HOUSTON – If you've ever had a facial twitch or spasm, you know how annoying it can be.

But imagine if it were relentless -- day and night -- preventing you from eating, talking, or even seeing.

A Houston woman suffered through this for years -- until she met a local doctor who cured her with an innovative new surgery.

Video shows Yolanda Johnson before surgery. The right side of her face twitched uncontrollably. She lived with this condition, called hemi facial spasm, for six years.

"Sometimes I would wake up in the morning, my face was sideways like I had a stroke," she said.

Johnson works in customer service. The spasms made it difficult for her to interact with people. She tried medications, even Botox.

"The twitching never stopped," said Johnson.

Hemi facial spasm affects just one in a million people.

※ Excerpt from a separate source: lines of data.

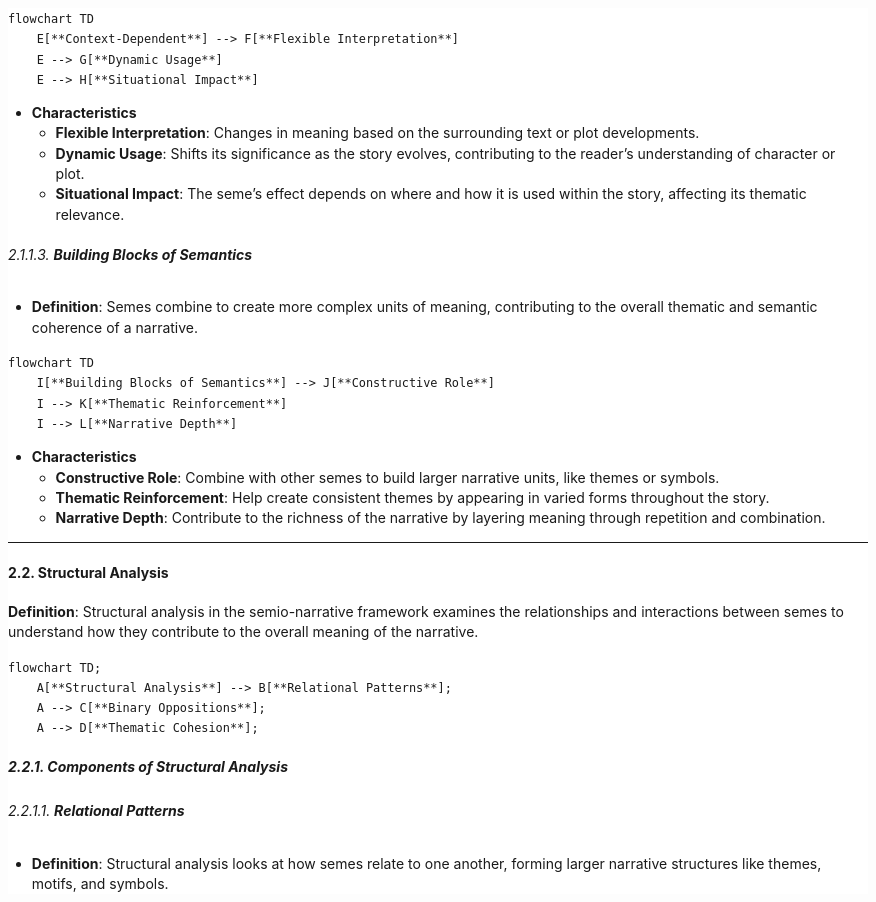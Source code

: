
 ```mermaid
flowchart TD
    E[**Context-Dependent**] --> F[**Flexible Interpretation**]
    E --> G[**Dynamic Usage**]
    E --> H[**Situational Impact**]
```

- **Characteristics**
  - **Flexible Interpretation**: Changes in meaning based on the surrounding text or plot developments.
  - **Dynamic Usage**: Shifts its significance as the story evolves, contributing to the reader’s understanding of character or plot.
  - **Situational Impact**: The seme’s effect depends on where and how it is used within the story, affecting its thematic relevance.

###### 2.1.1.3. **Building Blocks of Semantics**

- **Definition**: Semes combine to create more complex units of meaning, contributing to the overall thematic and semantic coherence of a narrative.

```mermaid
flowchart TD
    I[**Building Blocks of Semantics**] --> J[**Constructive Role**]
    I --> K[**Thematic Reinforcement**]
    I --> L[**Narrative Depth**]
```

- **Characteristics**
  - **Constructive Role**: Combine with other semes to build larger narrative units, like themes or symbols.
  - **Thematic Reinforcement**: Help create consistent themes by appearing in varied forms throughout the story.
  - **Narrative Depth**: Contribute to the richness of the narrative by layering meaning through repetition and combination.

---

#### 2.2. Structural Analysis

**Definition**:
Structural analysis in the semio-narrative framework examines the relationships and interactions between semes to understand how they contribute to the overall meaning of the narrative.

```mermaid
flowchart TD;
    A[**Structural Analysis**] --> B[**Relational Patterns**];
    A --> C[**Binary Oppositions**];
    A --> D[**Thematic Cohesion**];
```

##### 2.2.1. **Components of Structural Analysis**

###### 2.2.1.1. **Relational Patterns**

- **Definition**: Structural analysis looks at how semes relate to one another, forming larger narrative structures like themes, motifs, and symbols.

Dr. Ajay Bindal with Memorial Hermann Southwest is one of the few neurosurgeons performing surgery to correct the problem.

"Hemi facial spasm occurs from compression of the nerve in the brain and this compression is from an artery," he said. "We go into the back of the skull. We make a little hole and we place a sponge between the artery and the nerve and that sponge protects the nerve and the symptoms go away."

Three days after surgery, the spasms stopped.

"When I wake up in the morning, I just (touch my face) or I start talking and I say, 'It's not going on anymore.' Even at night when I'm sleeping, I don't feel it fluttering, just fluttering and it's a big difference," said Johnson.

Patients can usually return to work a month or two after surgery.

The recurrence rate is very low: just 10 percent over 10 years.

In those cases, Bindal said the sponge likely shifted or needs to be replaced, so it can be corrected.